[Saved entries]

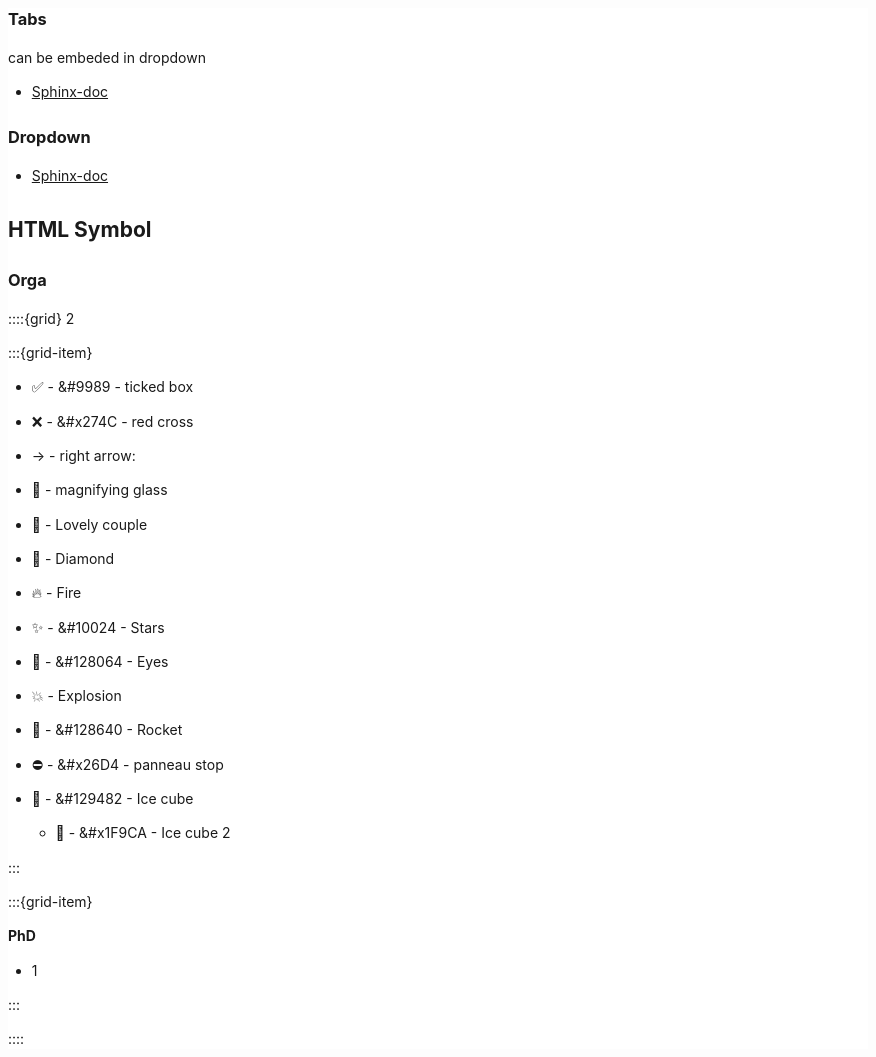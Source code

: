 ### Tabs

can be embeded in dropdown

- [Sphinx-doc](https://sphinx-design.readthedocs.io/en/latest/tabs.html#tab-set-options)

### Dropdown

- [Sphinx-doc](https://sphinx-design.readthedocs.io/en/latest/dropdowns.html)

## HTML Symbol

### Orga

::::{grid} 2

:::{grid-item}

- &#9989; - &#9989 -  ticked box
- &#x274C; - &#x274C - red cross
- &#x2192; - right arrow:
- &#127992; - magnifying glass
- &#128143; - Lovely couple
- &#128142; - Diamond
- &#128293; - Fire

- &#10024; - &#10024 - Stars

- &#128064; - &#128064 - Eyes

- &#128165; - Explosion

- &#128640; - &#128640 - Rocket 

- &#x26D4; - &#x26D4 - panneau stop

- &#129482; - &#129482 - Ice cube
    - &#x1F9CA; - &#x1F9CA - Ice cube 2
 
 
:::

:::{grid-item}

**PhD**

- 1

:::

::::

Instructions to follow | Whenever images occur above, omit them and retype each line exactly as it stands.

Answer box |
Source code

: ### Tabs

can be embeded in dropdown

- [Sphinx-doc](https://sphinx-design.readthedocs.io/en/latest/tabs.html#tab-set-options)

### Dropdown

- [Sphinx-doc](https://sphinx-design.readthedocs.io/en/latest/dropdowns.html)

## HTML Symbol

### Orga

::::{grid} 2

:::{grid-item}

- &#9989; - &#9989 -  ticked box
- &#x274C; - &#x274C - red cross
- &#x2192; - right arrow:
- &#127992; - magnifying glass
- &#128143; - Lovely couple
- &#128142; - Diamond
- &#128293; - Fire

- &#10024; - &#10024 - Stars

- &#128064; - &#128064 - Eyes

- &#128165; - Explosion

- &#128640; - &#128640 - Rocket 

- &#x26D4; - &#x26D4 - panneau stop

- &#129482; - &#129482 - Ice cube
    - &#x1F9CA; - &#x1F9CA - Ice cube 2
 
 
:::

:::{grid-item}

**PhD**

- 1

:::

::::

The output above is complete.